2024年7月3日、20年ぶりに3種類の日本銀行券が発行されました。新しい一万円券(一万円札)に描かれているのは、「近代日本経済の父」と称される実業家、渋沢栄一の肖像画です。
渋沢栄一は1840年に武蔵国榛沢郡血洗島村(現在の埼玉県深谷市血洗島)の農家に生まれました。青年期に欧州で近代的な社会制度を知り、民間人として経済による近代的な国づくりを目指して、銀行を拠点に生涯に約500もの企業の設立に関わったといわれています。

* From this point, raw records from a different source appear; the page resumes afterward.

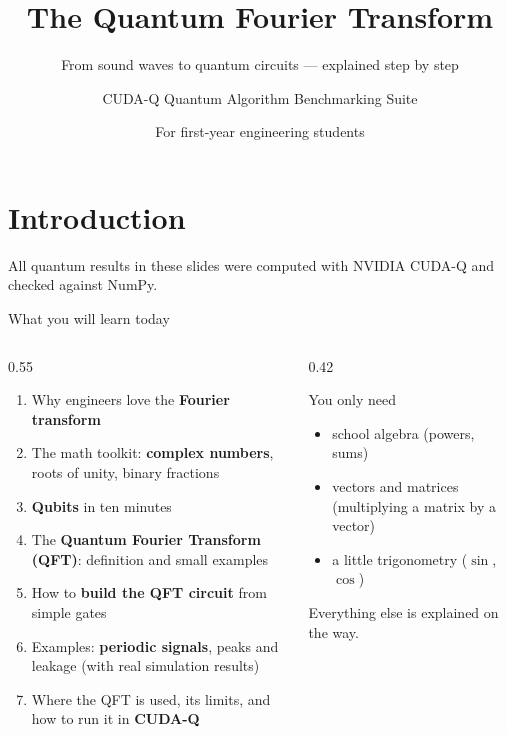 \documentclass[aspectratio=169,11pt]{beamer}
\title{The Quantum Fourier Transform}
\subtitle{From sound waves to quantum circuits --- explained step by step}
\author{CUDA-Q Quantum Algorithm Benchmarking Suite}
\date{For first-year engineering students}
\newcommand{\key}[1]{{\color{qdark}\textbf{#1}}}
\begin{document}
\section{Introduction}
\begin{frame}
  \titlepage
  \centering\small\color{qgrey}
  All quantum results in these slides were computed with NVIDIA CUDA-Q and checked against NumPy.
\end{frame}

\begin{frame}{What you will learn today}
  \begin{columns}[T]
    \begin{column}{0.55\textwidth}
      \begin{enumerate}
        \item Why engineers love the \key{Fourier transform}
        \item The math toolkit: \key{complex numbers}, roots of unity, binary fractions
        \item \key{Qubits} in ten minutes
        \item The \key{Quantum Fourier Transform (QFT)}: definition and small examples
        \item How to \key{build the QFT circuit} from simple gates
        \item Examples: \key{periodic signals}, peaks and leakage (with real simulation results)
        \item Where the QFT is used, its limits, and how to run it in \key{CUDA-Q}
      \end{enumerate}
    \end{column}
    \begin{column}{0.42\textwidth}
      \begin{block}{You only need}
        \begin{itemize}
          \item school algebra (powers, sums)
          \item vectors and matrices (multiplying a matrix by a vector)
          \item a little trigonometry ($\sin$, $\cos$)
        \end{itemize}
        Everything else is explained on the way.
      \end{block}
    \end{column}
  \end{columns}
\end{frame}
\end{document}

その名は、NHK大河ドラマ『青天を衝け』で注目を浴び、新一万円札発行を機により身近になりました。そんな栄一翁とゆかりのある埼玉県深谷市の観光スポットを紹介します。
渋沢栄一記念館深谷駅から車で15分ほどの場所にある渋沢栄一記念館は、1995年11月11日(栄一翁の祥月命日)に開館された施設です。栄一の遺墨や写真など資料のほか、本人の肉声を聞くことができる展示があります。栄一の人物像を知るには、まずはここを訪れましょう。

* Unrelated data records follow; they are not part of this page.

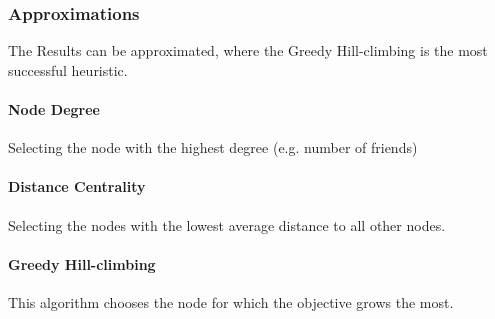 \subsubsection{Approximations} %
\label{ssub:approximations}
The Results can be approximated,
where the Greedy Hill-climbing is the most successful heuristic.

	\paragraph{Node Degree} %
	\label{par:node_degree}
	Selecting the node with the highest degree (e.g. number of friends)
	\paragraph{Distance Centrality} %
	\label{par:distance_centrality}
	Selecting the nodes with the lowest average distance to all other nodes.
	\paragraph{Greedy Hill-climbing} %
	\label{par:greedy_hill_climbing}
This algorithm chooses the node for which the objective grows the most.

2階の講義室では「渋沢栄一アンドロイド」による講義を聴くことができます。(要予約)
アンドロイドの動きは驚くほどリアルで、まるで目の前で栄一がしゃべっているような錯覚を覚えるほど。道徳経済合一説(「道徳と経済は本質的に一致する」という考え)について、わかりやすく話してくれました。渋沢栄一がどんな人か、何を成し遂げたのか、理解を深められる施設です。